Se si prosegue con l’esame dei fattori esterni all’opera di Lahiri, il considerare la traduzione di essa offre spunto per comprendere altri aspetti della ricezione. Ad esempio, la traduzione in inglese di In altre parole fatta da Ann Goldstein un anno dopo la pubblicazione della versione italiana, rende più vasta la circolazione dell’opera in quanto essa diventa accessibile anche a un pubblico anglofono. Si tratta di quel pubblico che prima conosceva soltanto i libri in inglese di Lahiri dalle prevalenti tematiche riguardanti il Sud Asia e il Nord America. Inoltre, la traduzione in inglese di In altre parole – un libro basato su elementi della realtà italiana – permette di instaurare un dialogo diretto con la scrittura della diaspora italiana in inglese. 22 Qualcosa di analogo avviene con la traduzione in italiano delle opere scritte originariamente in inglese da Lahiri. Grazie alla traduzione, queste opere diventano fruibili da un pubblico italofono che può apprezzare un diverso repertorio letterario dell’autrice.

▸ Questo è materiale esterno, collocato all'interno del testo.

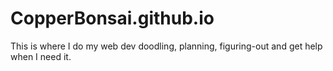 # CopperBonsai.github.io
This is where I do my web dev doodling, planning, figuring-out and get help when I need it.
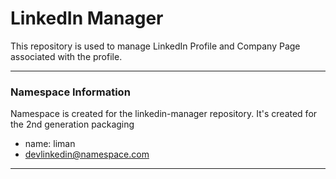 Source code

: # LinkedIn Manager
This repository is used to manage LinkedIn Profile and Company Page associated with the profile.

---
### Namespace Information
Namespace is created for the linkedin-manager repository.
It's created for the 2nd generation packaging
- name: liman
- devlinkedin@namespace.com

---

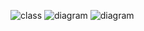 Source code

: ![class](https://www.planttext.com/api/plantuml/png/X9EnIiD06CVtUuflRA7q0Ph1Yaj14GG7rvYaoM5ohSsbDADqw212EpausD1154H5fnxIuKBVuvx0L_3BfTIcJJ53Sad-_zzz_-_kViIY6NApnwF09tf0IEFG3YY3T98EcGlCK_FNBdXAZ83ZVS9SWpHEywzSlcmB-t8A0OuuNE67vyWWj0sL2vbOslwHFUIKUM39B-OULF7LOL0vafzL0dWrpdjH35QExva8lexKVCR0bzyurJ9XaFcnY4oTiT6AcbY96mQwz5se1hUe4aEcgxW5syGIGgpAsuLgTTu42yLtR5E2OyJ0m0dm9mLErNp1ZJspO5GCYIAs8IwVK2VHgNKZEOPNyoGpUpAXcvxoUBj55m614WyKAkauQ-b0YTUieJL8nt86BZKxDMWfyHJNe5_lrwj6aNkoV8zMQxAg3fUv0zOoWL29Hx2LU0CVau-YBMTPEovbqYdIDhV47y3nGmSgnzgq5VGiCcFmCH_zToKTPjCssSyhbkWhSK_NsuclzsBEorcxd396uLWO9BVY6UjqIHDViWFt2m00__y30000)
![diagram](https://www.planttext.com/api/plantuml/png/Z591JiCm4Bpd5QkS6aGEN2DKLO9B9Gv1XGSOUrjPE7PhhriXr9Tnu4by0TjrJ1MeH0w9FJixEnFxw-DpuOXPyeEgAgwOSt0Njl1UGNXQs5eZFAS7wGWwY9_R_WJDCuCCCTLRoJ4GriemIWK09aIcph9A1ncuXfrdcYIzTI0rDRd3uc3sUAbfPFcjO8IFMU2_sfmfxbLeV2f-PqrnV1p3Pv5f_gM0f9PHpOQOTaLMwarXJdz12uuCVnsTdYa0R93og7ia9fLBPhBWyVmebeJ3r0wKj1dVNPYnyY_fVFwA-kpG5c4VDfEG4VeT560lyH2D9Ssuo3WAIGdduNMgD75Qka_rJGscRQ6-gdzITS2D3kcrgmeM2MqxJmrzIMjnZHOrHrSbsx4wif9-1-OGPAe5QX7kyZS0003__mC0)
![diagram](https://www.planttext.com/api/plantuml/png/X9A_IiH04CRxFCMG_buWXPn_cWC54Uu1bisQ3IQRa9t01RdAIYp4mbuvhb082dRPmYBWU-mJ-0fEScB89S4j0Zip-ytlcyct-PnhP1dcSUIaZ5-nG82xr2A3XKAHNJ8kNBXs07Z4j0Rtc6fXkTZ5cYD3QsuKeBJc3WAwt8EidrJmc-OKlrKIj3KbQxuF47szMxFvgrZL7qsYsYX8fQrUOegldRNJuHpbEbI2kfycGSY7E6TCKLqi57POAElNU5zsgbqBQgio1KMX4aSviIx91rhpg08oMZy3PkHvG7l2aC4XvmJSGptF4Z_d21SYJNI8ILPqjDGgR-NUnj0YMssBuOZsfl2Fxd0rEzb-lBNIBNasEnYPiTTk4tnhjlHec6zVZTdrY2KlO9LJP-mRcb0PEFEcF3bpeNpwYty0003__mC0)
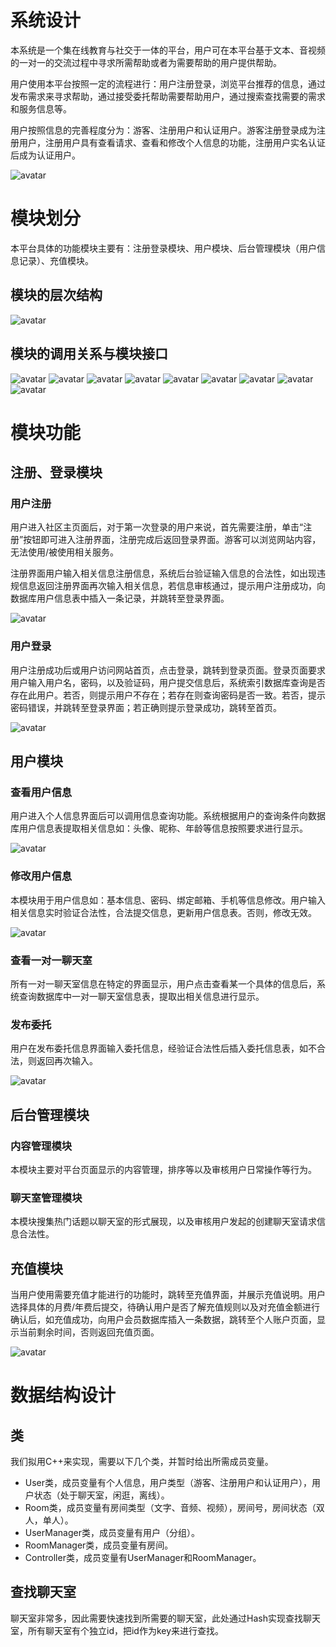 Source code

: # 系统设计

本系统是一个集在线教育与社交于一体的平台，用户可在本平台基于文本、音视频的一对一的交流过程中寻求所需帮助或者为需要帮助的用户提供帮助。

用户使用本平台按照一定的流程进行：用户注册登录，浏览平台推荐的信息，通过发布需求来寻求帮助，通过接受委托帮助需要帮助用户，通过搜索查找需要的需求和服务信息等。

用户按照信息的完善程度分为：游客、注册用户和认证用户。游客注册登录成为注册用户，注册用户具有查看请求、查看和修改个人信息的功能，注册用户实名认证后成为认证用户。

![avatar](http://i1.bvimg.com/661398/8e022b13ba0a7d3a.png)

# 模块划分

本平台具体的功能模块主要有：注册登录模块、用户模块、后台管理模块（用户信息记录）、充值模块。

## 模块的层次结构
![avatar](https://github.com/wenxin0421151623/project/blob/master/%E5%B1%82%E6%AC%A1%E5%9B%BE.jpg)

## 模块的调用关系与模块接口
![avatar](https://github.com/wenxin0421151623/project/blob/master/pic/IPO9.png)
![avatar](https://github.com/wenxin0421151623/project/blob/master/pic/IPO8.png)
![avatar](https://github.com/wenxin0421151623/project/blob/master/pic/IPO1.png)
![avatar](https://github.com/wenxin0421151623/project/blob/master/pic/IPO2.png)
![avatar](https://github.com/wenxin0421151623/project/blob/master/pic/IPO3.png)
![avatar](https://github.com/wenxin0421151623/project/blob/master/pic/IPO4.png)
![avatar](https://github.com/wenxin0421151623/project/blob/master/pic/IPO6.png)
![avatar](https://github.com/wenxin0421151623/project/blob/master/pic/IPO7.png)
![avatar](https://github.com/wenxin0421151623/project/blob/master/pic/IPO5.png)

# 模块功能

## 注册、登录模块

### 用户注册

用户进入社区主页面后，对于第一次登录的用户来说，首先需要注册，单击“注册”按钮即可进入注册界面，注册完成后返回登录界面。游客可以浏览网站内容，无法使用/被使用相关服务。

注册界面用户输入相关信息注册信息，系统后台验证输入信息的合法性，如出现违规信息返回注册界面再次输入相关信息，若信息审核通过，提示用户注册成功，向数据库用户信息表中插入一条记录，并跳转至登录界面。

![avatar](http://i1.bvimg.com/661398/da5cf10869eed62f.png)

### 用户登录

用户注册成功后或用户访问网站首页，点击登录，跳转到登录页面。登录页面要求用户输入用户名，密码，以及验证码，用户提交信息后，系统索引数据库查询是否存在此用户。若否，则提示用户不存在；若存在则查询密码是否一致。若否，提示密码错误，并跳转至登录界面；若正确则提示登录成功，跳转至首页。

![avatar](http://i1.bvimg.com/661398/c52709d727505fd2.png)

## 用户模块

### 查看用户信息

用户进入个人信息界面后可以调用信息查询功能。系统根据用户的查询条件向数据库用户信息表提取相关信息如：头像、昵称、年龄等信息按照要求进行显示。

![avatar](http://i1.bvimg.com/661398/50ebe272b867e08c.png)

### 修改用户信息

本模块用于用户信息如：基本信息、密码、绑定邮箱、手机等信息修改。用户输入相关信息实时验证合法性，合法提交信息，更新用户信息表。否则，修改无效。

![avatar](http://i1.bvimg.com/661398/27a845195eaa98a1.png)

### 查看一对一聊天室

所有一对一聊天室信息在特定的界面显示，用户点击查看某一个具体的信息后，系统查询数据库中一对一聊天室信息表，提取出相关信息进行显示。

### 发布委托

用户在发布委托信息界面输入委托信息，经验证合法性后插入委托信息表，如不合法，则返回再次输入。

![avatar](http://i1.bvimg.com/661398/d7f734e2d986b178.png)

## 后台管理模块

### 内容管理模块

本模块主要对平台页面显示的内容管理，排序等以及审核用户日常操作等行为。

### 聊天室管理模块

本模块搜集热门话题以聊天室的形式展现，以及审核用户发起的创建聊天室请求信息合法性。

## 充值模块

当用户使用需要充值才能进行的功能时，跳转至充值界面，并展示充值说明。用户选择具体的月费/年费后提交，待确认用户是否了解充值规则以及对充值金额进行确认后，如充值成功，向用户会员数据库插入一条数据，跳转至个人账户页面，显示当前剩余时间，否则返回充值页面。

![avatar](http://i1.bvimg.com/661398/d748f2a0e2fed042.png)
# 数据结构设计

## 类

我们拟用C++来实现，需要以下几个类，并暂时给出所需成员变量。
* User类，成员变量有个人信息，用户类型（游客、注册用户和认证用户），用户状态（处于聊天室，闲逛，离线）。
* Room类，成员变量有房间类型（文字、音频、视频），房间号，房间状态（双人，单人）。
* UserManager类，成员变量有用户（分组）。
* RoomManager类，成员变量有房间。
* Controller类，成员变量有UserManager和RoomManager。

## 查找聊天室

聊天室非常多，因此需要快速找到所需要的聊天室，此处通过Hash实现查找聊天室，所有聊天室有个独立id，把id作为key来进行查找。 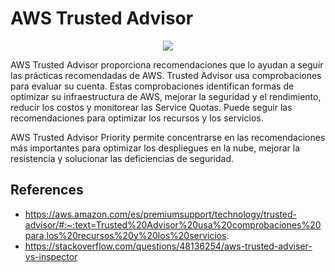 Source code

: # AWS Trusted Advisor

<p align="center">
  <img src="https://github.com/dimasx010/knowledge/assets/105082657/a15f6b09-827b-4462-a4bb-57ae2ba8128f">
</p>

AWS Trusted Advisor proporciona recomendaciones que lo ayudan a seguir las prácticas recomendadas de AWS. Trusted Advisor usa comprobaciones para evaluar su cuenta. Estas comprobaciones identifican formas de optimizar su infraestructura de AWS, mejorar la seguridad y el rendimiento, reducir los costos y monitorear las Service Quotas. Puede seguir las recomendaciones para optimizar los recursos y los servicios.

AWS Trusted Advisor Priority permite concentrarse en las recomendaciones más importantes para optimizar los despliegues en la nube, mejorar la resistencia y solucionar las deficiencias de seguridad.

## References
- https://aws.amazon.com/es/premiumsupport/technology/trusted-advisor/#:~:text=Trusted%20Advisor%20usa%20comprobaciones%20para,los%20recursos%20y%20los%20servicios.
- https://stackoverflow.com/questions/48136254/aws-trusted-adviser-vs-inspector
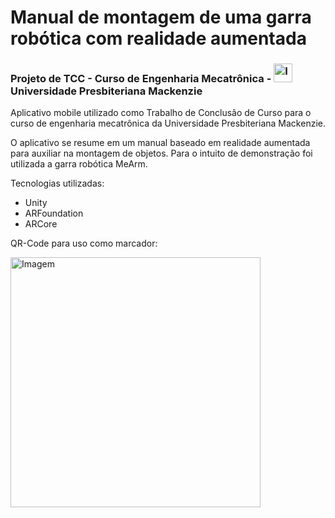 # Manual de montagem de uma garra robótica com realidade aumentada
<h3>Projeto de  TCC - Curso de Engenharia Mecatrônica - <img height="30" alt="Imagem" color="red" draggable="true" src="https://www.mackenzie.br/fileadmin/CONFIGURACOES/DEFAULT_21/Resources/Public/Template/img/touch/196.png" class="css-9pa8cd"> Universidade Presbiteriana Mackenzie </h3>

Aplicativo mobile utilizado como Trabalho de Conclusão de Curso para o curso de engenharia mecatrônica da Universidade Presbiteriana Mackenzie.

O aplicativo se resume em um manual baseado em realidade aumentada para auxiliar na montagem de objetos. Para o intuito de demonstração foi utilizada a garra robótica MeArm.

Tecnologias utilizadas:
- Unity
- ARFoundation
- ARCore

QR-Code para uso como marcador:

<img height='400' alt="Imagem" color="red" draggable="true" src="https://github.com/GustavoHochgraf/Manual-de-montagem-com-realidade-aumentada/blob/master/Assets/Garra/Imagens/qr-code-mack.png" class="css-9pa8cd">
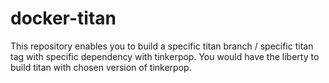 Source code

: # docker-titan
This repository enables you to build a specific titan branch / specific titan tag with specific dependency with tinkerpop. You would have the liberty to build titan with chosen version of tinkerpop. 
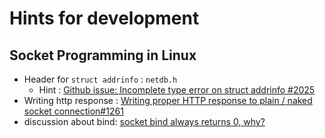 # Hints for development

## Socket Programming in Linux

* Header for `struct addrinfo` : `netdb.h`
  - Hint : [Github issue: Incomplete type error on struct addrinfo #2025](https://github.com/Microsoft/vscode-cpptools/issues/2025)
* Writing http response : [Writing proper HTTP response to plain / naked socket connection#1261](https://github.com/nodejs/help/issues/1261)
* discussion about bind: [socket bind always returns 0, why?](https://www.thecodingforums.com/threads/socket-bind-always-returns-0-why.971444/)
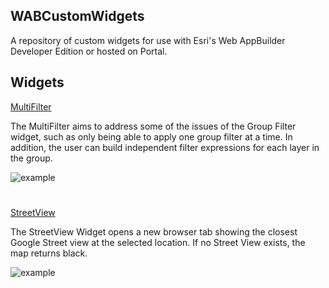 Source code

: ## WABCustomWidgets
A repository of custom widgets for use with Esri's Web AppBuilder Developer Edition or hosted on Portal. 
## Widgets
[MultiFilter](https://github.com/mebuie/WABCustomWidgets/tree/master/widgets/MultiFilter) 

The MultiFilter aims to address some of the issues of the Group Filter widget, such as only being able to apply one 
group filter at a time. In addition, the user can build independent filter expressions for each layer in the 
group.  

![example](http://www.markbuie.com/img/github/MultiFilter_Settings.gif)

#
[StreetView](https://github.com/mebuie/WABCustomWidgets/tree/master/widgets/StreetView) 

The StreetView Widget opens a new browser tab showing the closest Google Street view at the selected location.
If no Street View exists, the map returns black.  

![example](http://www.markbuie.com/img/github/StreetView.gif)
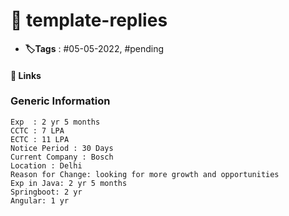 # 📑 template-replies

- **🏷️Tags** : #05-05-2022,  #pending 

#### 🔗 Links

### Generic Information
	Exp  : 2 yr 5 months  
	CCTC : 7 LPA  
	ECTC : 11 LPA  
	Notice Period : 30 Days  
	Current Company : Bosch  
	Location : Delhi  
	Reason for Change: looking for more growth and opportunities  
	Exp in Java: 2 yr 5 months  
	Springboot: 2 yr  
	Angular: 1 yr





	
	

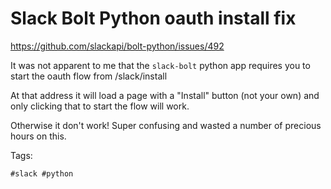 # Slack Bolt Python oauth install fix

https://github.com/slackapi/bolt-python/issues/492

It was not apparent to me that the `slack-bolt` python app requires you to start
the oauth flow from <url>/slack/install

At that address it will load a page with a "Install" button (not your own) and
only clicking that to start the flow will work.

Otherwise it don't work! Super confusing and wasted a number of precious hours
on this.

Tags:

    #slack #python
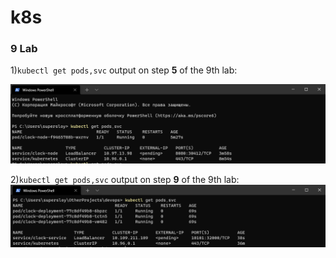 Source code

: # k8s

### 9 Lab

1)`kubectl get pods,svc` output on step **5** of the 9th lab:

![1](./screenshots/1.png)

2)`kubectl get pods,svc` output on step **9** of the 9th lab:
![2](./screenshots/2.png) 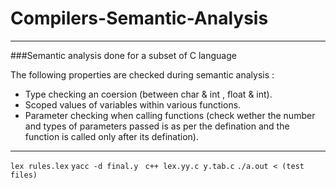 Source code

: # Compilers-Semantic-Analysis
---
###Semantic analysis done for a subset of C language

The following properties are checked during semantic analysis :  
* Type checking an coersion (between char & int , float & int).  
* Scoped values of variables within various functions.
* Parameter checking when calling functions (check wether the number and types  of parameters passed is as per the defination and the function is called only after its defination).

---


`lex rules.lex`
`yacc -d final.y`
` c++ lex.yy.c y.tab.c`
`./a.out < (test files)`

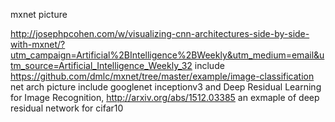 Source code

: mxnet picture

http://josephpcohen.com/w/visualizing-cnn-architectures-side-by-side-with-mxnet/?utm_campaign=Artificial%2BIntelligence%2BWeekly&utm_medium=email&utm_source=Artificial_Intelligence_Weekly_32
include https://github.com/dmlc/mxnet/tree/master/example/image-classification  net arch picture
include googlenet inceptionv3 and
Deep Residual Learning for Image Recognition, http://arxiv.org/abs/1512.03385 an exmaple of deep residual network for cifar10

Entro un contesto più vasto, se si considera l’opera in italiano e in inglese di Lahiri oltre alle sue numerose traduzioni in svariate lingue, si può comprendere la portata mondiale della sua diffusione in più ambiti del mercato. 23 Per la sua versatilità di temi, tale opera invita a rivedere alcune nozioni che sono rilevanti nelle scienze sociali e nella teoria letteraria comparata. Ad esempio, fa pensare a come concepire una minoranza sulla base di fattori come lingua, etnia, razza, classe sociale, religione, genere sessuale. Fa riflettere su come tale minoranza possa essere incanalata entro diverse dinamiche culturali subnazionali e transnazionali e su come possa rapportarsi a una o più culture dominanti nazionali – delle culture che, come dei canoni letterari, sono influenzate da una serie di fattori, incluse politiche locali vigenti, strategie di mercato e pressioni sovrannazionali. Originata da uno scambio tra diverse culture, l’opera di Lahiri invita i lettori a riesaminare le ragioni che sottendono il coniare o il criticare una varietà di categorie come “letteratura dell’Est” e “letteratura dell’Ovest,” oppure “orientalismo” 24 e “cosmopolitismo”. Le opere in italiano e in inglese di Lahiri, così, come altre accomunate da una visione politica simile, dimostrano che un certo tipo di scrittura può servire a criticare modelli universalisti di autorità culturale e, eventualmente, modificarli a favore di minoranze e di politiche dell’integrazione. Per le sue caratteristiche, l’opera di Lahiri è quella di una voce originale già riconosciuta da molti, e che, a pieno diritto, può essere inclusa entro molteplici canoni, da quello della diaspora sud asiatica fino a quello della letteratura mondiale. È un’opera che, per il suo valore, contribuisce a riconfermare il ruolo sempre più centrale della scrittura delle donne e delle minoranze.